(Stored records)
________________________________________

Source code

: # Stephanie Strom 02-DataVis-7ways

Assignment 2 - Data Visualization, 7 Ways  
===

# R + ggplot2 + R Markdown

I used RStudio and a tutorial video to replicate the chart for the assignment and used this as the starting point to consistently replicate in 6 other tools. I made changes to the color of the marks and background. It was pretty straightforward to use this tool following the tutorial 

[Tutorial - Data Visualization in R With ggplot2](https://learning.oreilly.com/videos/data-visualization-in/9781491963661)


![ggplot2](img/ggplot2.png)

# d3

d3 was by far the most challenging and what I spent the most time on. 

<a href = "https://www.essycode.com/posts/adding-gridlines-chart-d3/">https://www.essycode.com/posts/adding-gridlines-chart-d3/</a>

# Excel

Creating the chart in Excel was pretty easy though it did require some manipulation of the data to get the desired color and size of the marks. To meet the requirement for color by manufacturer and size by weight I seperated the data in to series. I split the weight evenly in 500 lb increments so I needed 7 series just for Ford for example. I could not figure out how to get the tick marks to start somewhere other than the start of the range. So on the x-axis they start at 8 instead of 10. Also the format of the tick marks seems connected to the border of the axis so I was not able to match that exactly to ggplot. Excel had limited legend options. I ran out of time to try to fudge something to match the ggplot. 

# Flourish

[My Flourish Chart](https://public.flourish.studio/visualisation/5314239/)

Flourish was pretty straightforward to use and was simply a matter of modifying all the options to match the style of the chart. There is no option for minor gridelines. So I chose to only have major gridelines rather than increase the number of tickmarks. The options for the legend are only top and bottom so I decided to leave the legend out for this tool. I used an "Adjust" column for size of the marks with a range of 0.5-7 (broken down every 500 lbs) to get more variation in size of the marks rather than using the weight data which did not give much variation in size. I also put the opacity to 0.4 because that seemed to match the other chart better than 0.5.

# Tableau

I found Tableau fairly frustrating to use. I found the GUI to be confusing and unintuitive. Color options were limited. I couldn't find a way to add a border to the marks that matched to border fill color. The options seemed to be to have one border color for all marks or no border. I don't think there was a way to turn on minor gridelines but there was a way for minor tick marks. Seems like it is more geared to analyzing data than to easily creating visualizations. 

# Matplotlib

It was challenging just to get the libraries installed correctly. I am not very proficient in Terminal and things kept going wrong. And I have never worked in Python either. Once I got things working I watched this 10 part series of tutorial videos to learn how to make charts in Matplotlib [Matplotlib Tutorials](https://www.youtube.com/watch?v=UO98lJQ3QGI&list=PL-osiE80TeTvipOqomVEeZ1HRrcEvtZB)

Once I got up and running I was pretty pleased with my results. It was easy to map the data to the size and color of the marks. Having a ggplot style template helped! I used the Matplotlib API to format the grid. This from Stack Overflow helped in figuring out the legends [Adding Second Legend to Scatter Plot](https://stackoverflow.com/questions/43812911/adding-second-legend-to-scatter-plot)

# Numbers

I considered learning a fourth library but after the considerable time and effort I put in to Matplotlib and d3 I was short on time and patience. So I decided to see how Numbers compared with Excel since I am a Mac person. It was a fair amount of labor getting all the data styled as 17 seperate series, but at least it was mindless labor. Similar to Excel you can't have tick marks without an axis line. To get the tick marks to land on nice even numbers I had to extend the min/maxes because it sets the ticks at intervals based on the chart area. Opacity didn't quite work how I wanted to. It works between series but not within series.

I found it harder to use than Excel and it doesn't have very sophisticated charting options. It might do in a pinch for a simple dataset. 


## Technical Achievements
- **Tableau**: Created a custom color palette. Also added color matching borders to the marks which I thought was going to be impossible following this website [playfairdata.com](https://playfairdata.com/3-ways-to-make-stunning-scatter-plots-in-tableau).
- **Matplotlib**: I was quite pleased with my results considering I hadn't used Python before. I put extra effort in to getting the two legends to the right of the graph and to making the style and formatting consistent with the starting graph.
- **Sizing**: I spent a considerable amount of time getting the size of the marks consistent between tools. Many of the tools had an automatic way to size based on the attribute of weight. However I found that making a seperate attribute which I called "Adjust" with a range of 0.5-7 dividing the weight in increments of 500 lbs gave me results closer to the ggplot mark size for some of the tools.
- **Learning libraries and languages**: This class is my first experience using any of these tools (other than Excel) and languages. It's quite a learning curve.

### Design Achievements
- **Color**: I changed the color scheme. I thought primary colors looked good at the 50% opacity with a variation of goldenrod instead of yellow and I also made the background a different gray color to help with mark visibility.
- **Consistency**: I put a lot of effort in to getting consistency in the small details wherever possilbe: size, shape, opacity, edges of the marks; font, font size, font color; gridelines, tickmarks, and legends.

________________________________________

◆ **REQUIRED ACTION**
An identical copy of the entries above is the expected result.

◆ **WRITTEN ANSWER**
Source code

: # Stephanie Strom 02-DataVis-7ways

Assignment 2 - Data Visualization, 7 Ways  
===

# R + ggplot2 + R Markdown

I used RStudio and a tutorial video to replicate the chart for the assignment and used this as the starting point to consistently replicate in 6 other tools. I made changes to the color of the marks and background. It was pretty straightforward to use this tool following the tutorial 

[Tutorial - Data Visualization in R With ggplot2](https://learning.oreilly.com/videos/data-visualization-in/9781491963661)


![ggplot2](img/ggplot2.png)

# d3

d3 was by far the most challenging and what I spent the most time on. 

<a href = "https://www.essycode.com/posts/adding-gridlines-chart-d3/">https://www.essycode.com/posts/adding-gridlines-chart-d3/</a>

# Excel

Creating the chart in Excel was pretty easy though it did require some manipulation of the data to get the desired color and size of the marks. To meet the requirement for color by manufacturer and size by weight I seperated the data in to series. I split the weight evenly in 500 lb increments so I needed 7 series just for Ford for example. I could not figure out how to get the tick marks to start somewhere other than the start of the range. So on the x-axis they start at 8 instead of 10. Also the format of the tick marks seems connected to the border of the axis so I was not able to match that exactly to ggplot. Excel had limited legend options. I ran out of time to try to fudge something to match the ggplot. 

# Flourish

[My Flourish Chart](https://public.flourish.studio/visualisation/5314239/)

Flourish was pretty straightforward to use and was simply a matter of modifying all the options to match the style of the chart. There is no option for minor gridelines. So I chose to only have major gridelines rather than increase the number of tickmarks. The options for the legend are only top and bottom so I decided to leave the legend out for this tool. I used an "Adjust" column for size of the marks with a range of 0.5-7 (broken down every 500 lbs) to get more variation in size of the marks rather than using the weight data which did not give much variation in size. I also put the opacity to 0.4 because that seemed to match the other chart better than 0.5.

# Tableau

I found Tableau fairly frustrating to use. I found the GUI to be confusing and unintuitive. Color options were limited. I couldn't find a way to add a border to the marks that matched to border fill color. The options seemed to be to have one border color for all marks or no border. I don't think there was a way to turn on minor gridelines but there was a way for minor tick marks. Seems like it is more geared to analyzing data than to easily creating visualizations. 

# Matplotlib

It was challenging just to get the libraries installed correctly. I am not very proficient in Terminal and things kept going wrong. And I have never worked in Python either. Once I got things working I watched this 10 part series of tutorial videos to learn how to make charts in Matplotlib [Matplotlib Tutorials](https://www.youtube.com/watch?v=UO98lJQ3QGI&list=PL-osiE80TeTvipOqomVEeZ1HRrcEvtZB)

Once I got up and running I was pretty pleased with my results. It was easy to map the data to the size and color of the marks. Having a ggplot style template helped! I used the Matplotlib API to format the grid. This from Stack Overflow helped in figuring out the legends [Adding Second Legend to Scatter Plot](https://stackoverflow.com/questions/43812911/adding-second-legend-to-scatter-plot)

# Numbers

I considered learning a fourth library but after the considerable time and effort I put in to Matplotlib and d3 I was short on time and patience. So I decided to see how Numbers compared with Excel since I am a Mac person. It was a fair amount of labor getting all the data styled as 17 seperate series, but at least it was mindless labor. Similar to Excel you can't have tick marks without an axis line. To get the tick marks to land on nice even numbers I had to extend the min/maxes because it sets the ticks at intervals based on the chart area. Opacity didn't quite work how I wanted to. It works between series but not within series.

I found it harder to use than Excel and it doesn't have very sophisticated charting options. It might do in a pinch for a simple dataset. 


## Technical Achievements
- **Tableau**: Created a custom color palette. Also added color matching borders to the marks which I thought was going to be impossible following this website [playfairdata.com](https://playfairdata.com/3-ways-to-make-stunning-scatter-plots-in-tableau).
- **Matplotlib**: I was quite pleased with my results considering I hadn't used Python before. I put extra effort in to getting the two legends to the right of the graph and to making the style and formatting consistent with the starting graph.
- **Sizing**: I spent a considerable amount of time getting the size of the marks consistent between tools. Many of the tools had an automatic way to size based on the attribute of weight. However I found that making a seperate attribute which I called "Adjust" with a range of 0.5-7 dividing the weight in increments of 500 lbs gave me results closer to the ggplot mark size for some of the tools.
- **Learning libraries and languages**: This class is my first experience using any of these tools (other than Excel) and languages. It's quite a learning curve.

### Design Achievements
- **Color**: I changed the color scheme. I thought primary colors looked good at the 50% opacity with a variation of goldenrod instead of yellow and I also made the background a different gray color to help with mark visibility.
- **Consistency**: I put a lot of effort in to getting consistency in the small details wherever possilbe: size, shape, opacity, edges of the marks; font, font size, font color; gridelines, tickmarks, and legends.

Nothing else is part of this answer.